Dev.Opera - Follow the standards, break the rulesDev.Opera - Follow the standards, break the rules

Login

Lost password?

Forums » Article Discussions

Discuss the articles posted on Dev.Opera.

Note: You need to login to post in the forums. if you don't have an account you first need to sign up.

By blooberry anchor Wednesday, 15. October 2008, 00:21:31

MAMA: The URL Set



( Read the article )

By scipio anchor Saturday, 18. October 2008, 21:04:53

avatarGiven the goal of MAMA and the other uses that you've thought of:

Originally posted by Brian Wilson:

The intent has always been for MAMA to provide those developing the Opera Web browser with a tool to quickly find live examples of markup and other Web page structural components. We at Opera believe this tool can also be useful to other stakeholders in the standards and browser-making world. For example:

  • Browser manufacturers and others can use MAMA data on the popularity of widely used technologies to prioritize bugs and justify adding support for new technology to in-progress releases.
  • Standards bodies can use the data to measure the success and adoption rates of various technologies.
  • Web developers can use the same data to justify support of various technologies in their work.
    It can provide real-world, practical samples of the Web developer's "art", for inspiration and instruction.
(article)

what do you think are ways to improve the URL set? Something I immediately thought of was that you don't need a population that is as large as possible to be respresentative of all the web, but rather a population that accounts for a significant part of web usage. In other words, to determine which technologies are popular, do you really need to know how many webmasters have used them? Isn't it more relevant to browser manufacturers to know how often browser users encounter these technologies? I was therefore a bit surprised that the country frequency list of MAMA didn't quite match data on the popularity of country code TLDs (even though admittedly that in itself doesn't indicate web site popularity either). I would think that at Opera - if you ignore other criteria for prioritizing bug fixes - bugs that can be witnessed at high profile sites (such as for example CNN.com) have a higher priority than bugs that occur on some obsure pages nobody visits.
In the section about Surface vs. Deep URLs, you too seem to suggest that this is what you're really after:

Originally posted by Brian Wilson:

We are interested in an average user browsing experience, (...)
(article)


I haven't really thought about how you could create a URL set that takes web site popularity into account, but don't you think that in that case a (much) smaller set than the current MAMA set would suffice to cover most browser users' needs?
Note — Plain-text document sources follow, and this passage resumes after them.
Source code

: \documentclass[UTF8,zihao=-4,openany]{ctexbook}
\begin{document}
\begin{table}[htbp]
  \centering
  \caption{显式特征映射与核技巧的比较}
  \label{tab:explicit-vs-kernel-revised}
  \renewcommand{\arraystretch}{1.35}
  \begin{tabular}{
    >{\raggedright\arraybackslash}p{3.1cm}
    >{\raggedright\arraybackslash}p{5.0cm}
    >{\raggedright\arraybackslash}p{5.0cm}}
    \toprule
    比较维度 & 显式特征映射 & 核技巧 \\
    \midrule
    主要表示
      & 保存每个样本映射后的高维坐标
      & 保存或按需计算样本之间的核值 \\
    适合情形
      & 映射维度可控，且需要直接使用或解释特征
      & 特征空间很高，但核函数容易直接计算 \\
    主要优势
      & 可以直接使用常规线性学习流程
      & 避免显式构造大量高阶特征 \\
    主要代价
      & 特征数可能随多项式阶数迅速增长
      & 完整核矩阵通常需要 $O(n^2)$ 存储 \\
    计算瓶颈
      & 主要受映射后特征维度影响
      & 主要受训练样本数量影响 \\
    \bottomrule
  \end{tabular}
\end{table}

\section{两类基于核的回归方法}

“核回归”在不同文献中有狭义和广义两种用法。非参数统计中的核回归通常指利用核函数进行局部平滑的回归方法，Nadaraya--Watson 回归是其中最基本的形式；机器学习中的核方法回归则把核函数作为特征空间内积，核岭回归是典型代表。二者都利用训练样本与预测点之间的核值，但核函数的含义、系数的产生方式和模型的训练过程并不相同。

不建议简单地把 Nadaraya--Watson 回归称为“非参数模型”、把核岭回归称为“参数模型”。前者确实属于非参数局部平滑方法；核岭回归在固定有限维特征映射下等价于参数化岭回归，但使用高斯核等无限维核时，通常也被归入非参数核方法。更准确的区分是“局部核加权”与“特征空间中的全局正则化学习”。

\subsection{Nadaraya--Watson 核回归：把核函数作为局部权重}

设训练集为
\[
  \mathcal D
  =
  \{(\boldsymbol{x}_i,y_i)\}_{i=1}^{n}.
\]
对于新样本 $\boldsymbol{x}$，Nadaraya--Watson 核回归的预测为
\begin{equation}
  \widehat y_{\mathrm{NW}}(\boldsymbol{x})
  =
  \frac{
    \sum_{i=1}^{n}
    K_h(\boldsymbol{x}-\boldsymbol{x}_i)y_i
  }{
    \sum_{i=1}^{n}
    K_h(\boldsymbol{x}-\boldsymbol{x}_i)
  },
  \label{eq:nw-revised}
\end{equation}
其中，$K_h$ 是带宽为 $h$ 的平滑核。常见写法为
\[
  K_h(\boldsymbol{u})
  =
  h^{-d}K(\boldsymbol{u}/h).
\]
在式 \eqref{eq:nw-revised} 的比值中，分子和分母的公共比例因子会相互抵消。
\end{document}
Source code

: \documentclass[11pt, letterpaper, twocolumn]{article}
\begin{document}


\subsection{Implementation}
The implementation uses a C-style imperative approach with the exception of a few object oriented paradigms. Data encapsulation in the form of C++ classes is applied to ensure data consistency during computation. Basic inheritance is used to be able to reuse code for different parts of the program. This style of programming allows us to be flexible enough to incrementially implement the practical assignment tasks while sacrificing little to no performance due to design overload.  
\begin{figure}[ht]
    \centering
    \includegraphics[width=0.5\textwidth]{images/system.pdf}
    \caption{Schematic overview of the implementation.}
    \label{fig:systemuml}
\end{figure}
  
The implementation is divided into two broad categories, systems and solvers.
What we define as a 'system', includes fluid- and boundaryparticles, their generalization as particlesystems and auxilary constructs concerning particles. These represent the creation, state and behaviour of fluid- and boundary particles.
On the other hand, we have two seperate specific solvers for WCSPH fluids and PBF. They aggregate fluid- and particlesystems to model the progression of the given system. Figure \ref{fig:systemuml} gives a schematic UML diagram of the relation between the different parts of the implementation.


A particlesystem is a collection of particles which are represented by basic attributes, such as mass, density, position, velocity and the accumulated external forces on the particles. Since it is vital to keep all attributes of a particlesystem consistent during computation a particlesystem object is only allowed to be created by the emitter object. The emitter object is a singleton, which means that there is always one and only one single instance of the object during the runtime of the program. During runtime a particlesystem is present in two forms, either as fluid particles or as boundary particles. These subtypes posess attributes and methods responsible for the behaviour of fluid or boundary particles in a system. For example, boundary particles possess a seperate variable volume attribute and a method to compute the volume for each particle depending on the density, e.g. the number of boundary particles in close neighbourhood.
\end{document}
By the way, the MAMA project is VERY interesting and I loved reading your articles about it.

By blooberry anchor Tuesday, 28. October 2008, 20:09:28

avatarHi and thanks for your thoughts. You raise many great points. I held off responding in order to organize my thoughts a bit on the issue (not that I haven't already been thinking about this a lot :wink: )

Originally posted by scipio:

Given the goal of MAMA and the other uses that you've thought of:
{snip}
what do you think are ways to improve the URL set? Something I immediately thought of was that you don't need a population that is as large as possible to be representative of all the web, but rather a population that accounts for a significant part of web usage.

The first thing I want to do is even the skew between surface URLs and deep URLs. The DMoz URL set has a high skew toward surface URLs and most documents on the Web are not surface pages. The rough plan I have for that is to look for deep URLs when analyzing a surface URL, adding it to a group of URLs to still be analyzed. MAMA already looks at all hyperlinks in a document, so this should not be much of a stretch to do. Deep URLs would be chosen at random from the available candidates. After a static URL set is analyzed, with deep URL candidates vetted and added where possible, post-processing of the list will determine where the set is weak on surface URLs (domains with only deep URLs represented), and add those to the queue to be analyzed. I think a good goal would be at least 1 to 1 surface versus deep URLs, but an even better next step would a 2:1 ratio of deep to surface URLs.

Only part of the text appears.